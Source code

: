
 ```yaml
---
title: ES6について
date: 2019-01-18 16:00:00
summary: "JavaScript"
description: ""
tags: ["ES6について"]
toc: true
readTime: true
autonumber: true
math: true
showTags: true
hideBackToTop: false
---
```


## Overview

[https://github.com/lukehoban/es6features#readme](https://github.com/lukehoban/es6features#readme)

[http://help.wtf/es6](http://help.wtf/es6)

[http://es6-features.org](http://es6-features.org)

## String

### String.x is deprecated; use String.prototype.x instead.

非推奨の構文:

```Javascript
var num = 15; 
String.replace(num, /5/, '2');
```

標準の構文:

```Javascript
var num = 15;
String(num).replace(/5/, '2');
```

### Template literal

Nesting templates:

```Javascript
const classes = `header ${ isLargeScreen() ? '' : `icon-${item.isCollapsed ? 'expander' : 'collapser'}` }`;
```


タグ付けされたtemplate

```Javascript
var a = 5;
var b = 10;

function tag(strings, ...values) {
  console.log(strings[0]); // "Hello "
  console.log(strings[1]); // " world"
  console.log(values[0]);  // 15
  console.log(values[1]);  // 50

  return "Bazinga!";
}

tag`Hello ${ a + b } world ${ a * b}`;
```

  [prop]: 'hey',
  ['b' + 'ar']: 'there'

**********

• _WHAT THE TASK REQUIRES_:
Please output the full listing, keeping every character the same.

• _REPLY_:
Source code

:
 ```yaml
---
title: ES6について
date: 2019-01-18 16:00:00
summary: "JavaScript"
description: ""
tags: ["ES6について"]
toc: true
readTime: true
autonumber: true
math: true
showTags: true
hideBackToTop: false
---
```


## Overview

[https://github.com/lukehoban/es6features#readme](https://github.com/lukehoban/es6features#readme)

[http://help.wtf/es6](http://help.wtf/es6)

[http://es6-features.org](http://es6-features.org)

## String

### String.x is deprecated; use String.prototype.x instead.

非推奨の構文:

```Javascript
var num = 15; 
String.replace(num, /5/, '2');
```

標準の構文:

```Javascript
var num = 15;
String(num).replace(/5/, '2');
```

### Template literal

Nesting templates:

```Javascript
const classes = `header ${ isLargeScreen() ? '' : `icon-${item.isCollapsed ? 'expander' : 'collapser'}` }`;
```


タグ付けされたtemplate

```Javascript
var a = 5;
var b = 10;

function tag(strings, ...values) {
  console.log(strings[0]); // "Hello "
  console.log(strings[1]); // " world"
  console.log(values[0]);  // 15
  console.log(values[1]);  // 50

  return "Bazinga!";
}

tag`Hello ${ a + b } world ${ a * b}`;
```

  [prop]: 'hey',
  ['b' + 'ar']: 'there'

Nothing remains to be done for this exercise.